Tuesday, April 27, 2010

A Child Called It by David Pelzer

So I realize I'm probably going to get kicked for this review, but I'm obviously too analytical to just take a book at face value. You mention this book to anyone and the first thing they say is "It's so sad" but what else? What do you walk away from with this book and that's where I think it fell short.

This book is a memoir of a child abuse victim. David's mother began abusing him when he was a child, insisting that he was a "bad boy." Besides physically abusing him and making him her slave, she had him living in a constant state of fear for what her next move would be. Some of her more devious attacks included leaving him in a closed bathroom with an ammonia and bleach mixture that became a gas chamber. She starved him for days, made him sleep in the garage, and at one point even stabbed him. Any attempt he made to get food was often discovered and then punished. His father - a firefighter - was rarely home and when he was, he became another one of the mother's victims, unable to help his son. In the end, after years of abuse, his teachers finally take a stand and save him from his horrible situation.

I don't know where to begin my reaction. I'll completely agree with anyone who says this book is sad because it is terrible what he went through. Do I believe everything?

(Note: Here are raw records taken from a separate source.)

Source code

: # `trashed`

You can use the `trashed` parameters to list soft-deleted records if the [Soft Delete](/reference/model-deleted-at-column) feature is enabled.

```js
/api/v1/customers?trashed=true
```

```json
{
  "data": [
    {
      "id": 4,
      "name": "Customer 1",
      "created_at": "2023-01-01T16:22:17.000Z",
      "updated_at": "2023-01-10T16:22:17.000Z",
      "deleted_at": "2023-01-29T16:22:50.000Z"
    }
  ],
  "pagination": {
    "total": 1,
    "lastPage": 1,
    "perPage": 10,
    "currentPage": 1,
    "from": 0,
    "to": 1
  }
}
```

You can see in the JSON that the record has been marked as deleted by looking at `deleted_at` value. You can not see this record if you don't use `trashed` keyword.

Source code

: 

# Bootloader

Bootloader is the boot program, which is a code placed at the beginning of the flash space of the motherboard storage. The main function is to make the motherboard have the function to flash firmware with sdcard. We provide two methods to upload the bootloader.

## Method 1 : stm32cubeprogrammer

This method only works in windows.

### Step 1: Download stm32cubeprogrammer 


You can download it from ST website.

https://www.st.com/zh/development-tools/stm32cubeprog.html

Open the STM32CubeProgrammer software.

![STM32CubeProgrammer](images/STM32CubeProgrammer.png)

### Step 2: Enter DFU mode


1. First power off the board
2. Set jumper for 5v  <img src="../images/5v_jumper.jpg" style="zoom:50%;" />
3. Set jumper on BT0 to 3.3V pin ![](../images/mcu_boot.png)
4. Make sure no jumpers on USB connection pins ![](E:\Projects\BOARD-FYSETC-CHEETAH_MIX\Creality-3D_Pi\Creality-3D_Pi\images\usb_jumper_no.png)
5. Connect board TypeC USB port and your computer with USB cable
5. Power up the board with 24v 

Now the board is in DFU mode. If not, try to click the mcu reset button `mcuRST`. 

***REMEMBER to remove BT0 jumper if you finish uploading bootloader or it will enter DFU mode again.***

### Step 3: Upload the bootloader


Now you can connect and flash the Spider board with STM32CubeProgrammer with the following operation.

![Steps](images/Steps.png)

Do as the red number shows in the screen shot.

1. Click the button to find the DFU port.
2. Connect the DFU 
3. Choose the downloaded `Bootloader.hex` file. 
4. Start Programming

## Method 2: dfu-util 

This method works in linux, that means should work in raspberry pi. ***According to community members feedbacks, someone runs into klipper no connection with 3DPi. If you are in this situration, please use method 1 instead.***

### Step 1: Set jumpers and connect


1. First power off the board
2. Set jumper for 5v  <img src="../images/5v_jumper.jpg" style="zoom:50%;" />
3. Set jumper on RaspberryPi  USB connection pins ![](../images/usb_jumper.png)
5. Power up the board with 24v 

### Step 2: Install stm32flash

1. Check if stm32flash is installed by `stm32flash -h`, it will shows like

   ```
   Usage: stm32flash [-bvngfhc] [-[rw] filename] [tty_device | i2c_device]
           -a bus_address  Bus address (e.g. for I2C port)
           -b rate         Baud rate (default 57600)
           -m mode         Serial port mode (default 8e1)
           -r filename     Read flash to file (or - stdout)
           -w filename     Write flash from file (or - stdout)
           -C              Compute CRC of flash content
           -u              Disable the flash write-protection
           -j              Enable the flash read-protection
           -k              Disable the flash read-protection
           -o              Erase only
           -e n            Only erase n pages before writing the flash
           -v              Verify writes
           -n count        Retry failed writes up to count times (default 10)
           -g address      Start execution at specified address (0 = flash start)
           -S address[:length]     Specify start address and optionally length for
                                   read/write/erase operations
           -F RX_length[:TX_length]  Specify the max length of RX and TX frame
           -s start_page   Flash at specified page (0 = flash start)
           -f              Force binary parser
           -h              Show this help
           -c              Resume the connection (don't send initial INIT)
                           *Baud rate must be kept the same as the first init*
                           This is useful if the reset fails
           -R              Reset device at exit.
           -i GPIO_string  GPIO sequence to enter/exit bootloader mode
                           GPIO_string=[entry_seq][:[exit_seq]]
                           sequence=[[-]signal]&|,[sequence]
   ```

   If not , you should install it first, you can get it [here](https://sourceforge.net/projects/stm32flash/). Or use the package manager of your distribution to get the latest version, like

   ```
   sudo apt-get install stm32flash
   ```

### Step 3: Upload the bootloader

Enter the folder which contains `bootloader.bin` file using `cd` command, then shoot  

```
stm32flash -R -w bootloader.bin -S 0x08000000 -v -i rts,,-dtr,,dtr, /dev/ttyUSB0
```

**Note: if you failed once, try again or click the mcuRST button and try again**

I think that with any biography there are situations that are embellished so I do take things with a grain of salt. I have a hard time accepting that as he went through all of this, no one helped him. For years, no one did ANYTHING to help him - okay, one person called child services, but ONE? That's it? That's hard for me swallow Which is why I think that there needs to be more background about the time period. I work in a school and I know that staff is required to report any sign of child abuse. This kid clearly had signs and no one did anything. I know that this is because of the time period, but I personally would have liked to know more, like when things changed or why no one did anything. Also, this novel is listed as "Self-Help/Psychology/Inspiration." I don't see much self-help going on in this novel. In my eyes, David didn't do much to help his situation. He told himself he could beat her - which he did somethings - and he prayed for her to die or else for her to kill him. How does that ultimately help another child in a similar situation? Ultimately, David survived because others finally came in and helped him. Yes, he grew past his situation and turned the bad into good, but I feel like this book is lacking the words of wisdom to honestly help others in this situation. It is eye opening to the horrors of child abuse but what does it have to say about fighting the system?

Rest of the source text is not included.